First U.S.-built SOV marks construction milestone

The first American-built offshore wind service operations vessel (SOV), the 262-foot ECO Edison has reached its 50% construction milestone at the Edison Chouest LaShip yard in Houma, La., and senior officials from Ørsted and Eversource were this week joined by House majority leader Steve Scalise, whose district includes Houma, to tour the yard and see the progress on the vessel.

Reaching the 50% milestone on this first U.S.-built SOV has seen more than 275,000 work hours logged to date, with no lost-time accidents and the VIP group met with members of the Chouest family and some of the 400 local workers building the SOV during their tour.
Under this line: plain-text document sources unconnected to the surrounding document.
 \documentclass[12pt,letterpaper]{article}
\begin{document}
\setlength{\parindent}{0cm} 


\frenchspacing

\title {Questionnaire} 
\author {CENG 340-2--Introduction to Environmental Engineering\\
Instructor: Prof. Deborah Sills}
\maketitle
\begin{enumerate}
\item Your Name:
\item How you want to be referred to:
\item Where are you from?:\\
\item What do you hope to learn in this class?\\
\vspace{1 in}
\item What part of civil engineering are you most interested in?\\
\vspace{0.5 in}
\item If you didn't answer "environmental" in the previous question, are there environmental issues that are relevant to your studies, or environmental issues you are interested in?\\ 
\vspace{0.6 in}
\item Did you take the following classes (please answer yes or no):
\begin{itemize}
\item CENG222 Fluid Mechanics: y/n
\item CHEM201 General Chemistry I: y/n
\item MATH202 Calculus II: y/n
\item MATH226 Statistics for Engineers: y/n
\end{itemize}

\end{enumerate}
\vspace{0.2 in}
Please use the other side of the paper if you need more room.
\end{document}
“This shipyard and this vessel are living proof that American offshore wind energy is providing economic opportunity and creating jobs today across the country,” said David Hardy, group EVP and CEO Americas at Ørsted. “This first American service operations vessel represents the ingenuity of businesses like Edison Chouest to build upon their legacy in offshore energy and to supply a cutting-edge vessel that will allow workers to safely and effectively operate offshore. The offshore wind energy industry is utilizing the talented and expert Gulf Coast workforce, and we’re proud that this first-of-its-kind vessel will support the production of more American energy, strengthening our national security and powering millions of American homes.”
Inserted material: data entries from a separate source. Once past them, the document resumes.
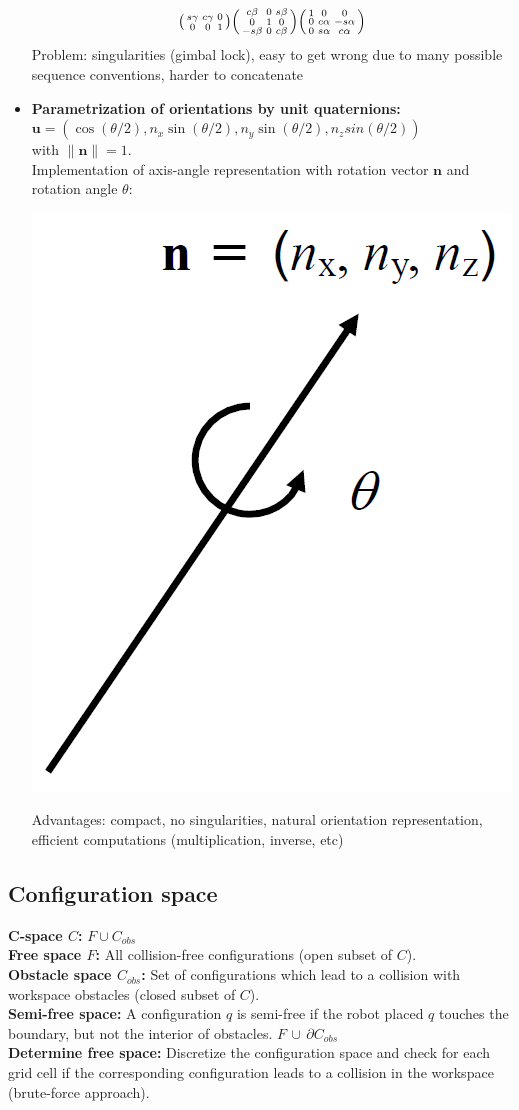 \begin{multicols*}{2}
\begin{itemize}
\begin{align*}
\begin{psmallmatrix}
			s\gamma & c\gamma & 0\\
			0 & 0 & 1
		\end{psmallmatrix}
		\begin{psmallmatrix}
			c\beta & 0 & s\beta\\
			0 & 1 & 0\\
			-s\beta & 0 & c\beta
		\end{psmallmatrix}
		\begin{psmallmatrix}
			1 & 0 & 0\\
			0 & c\alpha & -s\alpha\\
			0 & s\alpha & c\alpha
		\end{psmallmatrix}
	\end{align*}
	Problem: singularities (gimbal lock), easy to get wrong due to many possible sequence conventions, harder to concatenate
	\item \textbf{Parametrization of orientations by unit quaternions:}\\
	$\mathbold{u} = (\cos(\theta/2), n_x \sin(\theta/2), n_y \sin(\theta/2), n_z sin(\theta/2))$\\
	with $\lVert \mathbold{n} \rVert = 1$.\\
	Implementation of axis-angle representation with rotation vector $\mathbold{n}$ and rotation angle $\theta$:
	\begin{center}
		\includegraphics[width=0.3\columnwidth]{images/axis-angle-representation.png}
	\end{center}
	Advantages: compact, no singularities, natural orientation representation, efficient computations (multiplication, inverse, etc)
\end{itemize}

\subsection{Configuration space}
\textbf{C-space $C$:} $F \cup C_{obs}$\\
\textbf{Free space $F$:} All collision-free configurations (open subset of $C$).\\
\textbf{Obstacle space $C_{obs}$:} Set of configurations which lead to a collision with workspace obstacles (closed subset of $C$).\\
\textbf{Semi-free space:} A configuration $q$ is semi-free if the robot placed $q$ touches the boundary, but not the interior of obstacles. $F \, \cup \, \partial C_{obs}$\\
\textbf{Determine free space:} Discretize the configuration space and check for each grid cell if the corresponding configuration leads to a collision in the workspace (brute-force approach).


\end{multicols*}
“Offshore wind is a key driver of economic growth, creating well-paying jobs in states across the country and forging a new, domestic supply chain that, together, will position our nation as a global leader in the industries of tomorrow, today,” said Mike Ausere, vice president of business development at Eversource Energy. “This vessel is a testament to American leadership: Designed and built in the United States; as long as the Superdome is tall; able to host 60 wind turbine technicians – all whom will benefit from the vessel’s state-of-the-art accommodations to keep them safe and well-cared for while at sea; and ready to support the long-term operations and maintenance of our portfolio of offshore wind farms and consequent production of enough energy to power more than a million U.S. homes.”
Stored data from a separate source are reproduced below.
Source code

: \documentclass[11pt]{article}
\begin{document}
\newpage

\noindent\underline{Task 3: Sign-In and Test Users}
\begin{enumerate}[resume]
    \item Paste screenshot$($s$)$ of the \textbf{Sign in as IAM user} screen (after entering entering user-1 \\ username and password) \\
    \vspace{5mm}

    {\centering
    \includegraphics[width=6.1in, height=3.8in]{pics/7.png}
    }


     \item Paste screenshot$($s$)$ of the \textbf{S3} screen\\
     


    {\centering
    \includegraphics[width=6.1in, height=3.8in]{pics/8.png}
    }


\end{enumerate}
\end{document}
“We’re proud to put our expertise to work on such an important vessel for the offshore wind industry’s future American fleet,” said Gary Chouest, president of Edison Chouest Offshore. “Thanks to our decades of experience in offshore industries, our in-house engineers, and the hard work of more than 400 of our shipbuilders, we’re now more than 50% complete on this historic, specialized vessel that will serve as a model for the U.S. offshore wind industry and a homebase for American offshore wind technicians for years to come.”

The ECO Edison is being built at Chouest in-house shipyards in Louisiana, Mississippi and Florida, supporting hundreds of jobs, with components of the vessel sourced from 34 states.

Ørsted, Eversource and Edison Chouest expect to christen the ECO Edison in 2024, and the vessel will play an integral part of the operation and maintenance of Ørsted and Eversource’s Revolution Wind, South Fork Wind and Sunrise Wind projects, together planned to generate more than 1.7 gigawatts of offshore wind energy, enough to power more than a million homes. The vessel will be based in Port Jefferson, New York.